Biden commented that he would ‘….not stand idly by in the face of cyber assaults on our nation.” ‘The article notes that once in the hackers could pose as ‘other accounts’ as access further systems and target key people; like IT and incident response people.
It highlights again the vulnerability of systems; their ability to communicate with each other. It is, for the large part, why we use them be is also their weakness link.  I also think that the fact that companies then to upgrade and adapt systems also increases the risks but it is done so to save on cost. The sharing or copy of coding ’to save time and cost’ could also be an issue.  The question that many will now be asking is whether the ’saving’ is worth it. 
It also raises the question as to how active are the western government hackers and what do they focus on.  It cannot only be other nation states that are active in the area.  Makes you wonder.

New unemployment claims in US surge to three-month high.  The increase came despite expectations from Economists that it would fall.  Although quite why they thought they would fall in the light of the past stimulus packages expiring and a surge in covid cases is a little difficult to understand.   They did note that the fall in the number of people collecting state jobless and might reflect the unemployed exhausting their benefits rather than finding new work.  Which is a further negative.  Other negatives are the fall in retail sales as seasonal holiday sales are likely to remain subdued.
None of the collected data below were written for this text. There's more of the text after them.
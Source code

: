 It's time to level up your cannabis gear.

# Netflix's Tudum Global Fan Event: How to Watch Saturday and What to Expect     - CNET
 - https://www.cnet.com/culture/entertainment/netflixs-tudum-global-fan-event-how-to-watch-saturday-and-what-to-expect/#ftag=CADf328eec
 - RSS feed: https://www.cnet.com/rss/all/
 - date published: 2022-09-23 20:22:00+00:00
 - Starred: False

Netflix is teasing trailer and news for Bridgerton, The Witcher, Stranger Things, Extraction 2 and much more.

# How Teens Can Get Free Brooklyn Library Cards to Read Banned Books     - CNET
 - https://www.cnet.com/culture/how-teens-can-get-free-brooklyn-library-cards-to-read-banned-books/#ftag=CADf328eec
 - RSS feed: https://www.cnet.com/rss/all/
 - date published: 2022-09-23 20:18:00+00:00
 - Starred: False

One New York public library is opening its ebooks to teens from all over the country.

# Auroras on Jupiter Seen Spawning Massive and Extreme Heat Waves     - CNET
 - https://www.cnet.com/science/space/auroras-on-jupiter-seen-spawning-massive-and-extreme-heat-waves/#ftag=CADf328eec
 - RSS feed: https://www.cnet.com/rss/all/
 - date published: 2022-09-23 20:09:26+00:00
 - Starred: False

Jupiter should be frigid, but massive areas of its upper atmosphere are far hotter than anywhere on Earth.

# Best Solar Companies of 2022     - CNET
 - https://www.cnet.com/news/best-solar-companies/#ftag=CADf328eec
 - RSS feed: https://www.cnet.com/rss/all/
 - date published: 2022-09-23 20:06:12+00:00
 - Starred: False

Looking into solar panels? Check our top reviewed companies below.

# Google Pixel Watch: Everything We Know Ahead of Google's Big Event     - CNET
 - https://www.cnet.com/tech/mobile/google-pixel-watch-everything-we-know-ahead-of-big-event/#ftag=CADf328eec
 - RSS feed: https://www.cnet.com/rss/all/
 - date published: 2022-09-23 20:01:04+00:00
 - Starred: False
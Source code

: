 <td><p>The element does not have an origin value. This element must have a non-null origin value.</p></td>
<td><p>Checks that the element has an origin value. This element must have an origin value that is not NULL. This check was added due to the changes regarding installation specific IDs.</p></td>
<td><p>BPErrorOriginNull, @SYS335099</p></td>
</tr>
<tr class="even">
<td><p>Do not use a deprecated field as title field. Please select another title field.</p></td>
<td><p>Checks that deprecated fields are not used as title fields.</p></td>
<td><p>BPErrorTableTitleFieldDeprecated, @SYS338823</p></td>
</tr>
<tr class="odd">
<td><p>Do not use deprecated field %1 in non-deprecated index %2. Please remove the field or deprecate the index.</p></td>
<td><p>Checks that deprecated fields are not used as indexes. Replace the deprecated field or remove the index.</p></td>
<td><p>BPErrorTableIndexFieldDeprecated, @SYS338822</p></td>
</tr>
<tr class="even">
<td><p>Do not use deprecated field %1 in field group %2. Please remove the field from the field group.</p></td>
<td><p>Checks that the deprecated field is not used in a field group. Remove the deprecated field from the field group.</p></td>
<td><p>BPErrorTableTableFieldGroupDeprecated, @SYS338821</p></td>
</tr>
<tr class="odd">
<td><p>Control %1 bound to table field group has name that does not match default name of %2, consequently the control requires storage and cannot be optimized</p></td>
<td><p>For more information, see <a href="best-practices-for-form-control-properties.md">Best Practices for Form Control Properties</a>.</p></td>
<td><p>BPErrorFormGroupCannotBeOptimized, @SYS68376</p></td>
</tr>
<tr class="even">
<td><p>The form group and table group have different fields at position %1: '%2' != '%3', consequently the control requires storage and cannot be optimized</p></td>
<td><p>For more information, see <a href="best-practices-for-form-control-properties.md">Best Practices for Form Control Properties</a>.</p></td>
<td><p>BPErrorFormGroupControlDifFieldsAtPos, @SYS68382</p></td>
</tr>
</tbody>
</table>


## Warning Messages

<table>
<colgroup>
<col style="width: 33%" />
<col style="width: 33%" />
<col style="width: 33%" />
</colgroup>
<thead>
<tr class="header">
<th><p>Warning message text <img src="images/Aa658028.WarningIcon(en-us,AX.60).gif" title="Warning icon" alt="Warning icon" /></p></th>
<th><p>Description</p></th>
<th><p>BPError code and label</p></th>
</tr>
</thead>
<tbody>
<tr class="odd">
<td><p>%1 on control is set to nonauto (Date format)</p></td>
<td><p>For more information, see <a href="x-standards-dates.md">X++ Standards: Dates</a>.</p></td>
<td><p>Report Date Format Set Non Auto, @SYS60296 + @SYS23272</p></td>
The hopes rest on the start of vaccinations although that is unlikely to show much impact for a few months because fo the time taken to make and distribute the vaccines.  Key for the economy will be Congress agreeing a new stimulus bill and quickly.  It notes that ‘About 14m unemployed who collect aid from federal schemes set up this year stand to lose these benefits by the year-end unless Washington acts.’That would make a very big impact on the speed of the US recovery and the global one too.

For Interest
Higher valuations will limit recovery in equities returns. By Peter Oppenheimer of GS
Key being 'But, ultimately, the higher starting valuations in this bear market, the lack of room for interest rates and bond yields to fall and a much higher debt burden compared with the decade after the financial crisis, suggest that, over the medium term, returns will be lower.The real opportunity will be in the “alpha” — picking relative winners and losers within each market and industry rather than the “beta” of the index.’

FT BIG READ. MEDIA. The secretive owner of Pornhub  In the internet era, porn is everywhere. But MindGeek, the company which owns some of the most popular sites and is run by experts in algorithms and targeted advertising, is virtually untraceable.An interesting read and it suggests that the company owners have structures the company  extremely well so that they get payouts from subsidiaries that have issued debt to the parent and get interest paid monthly!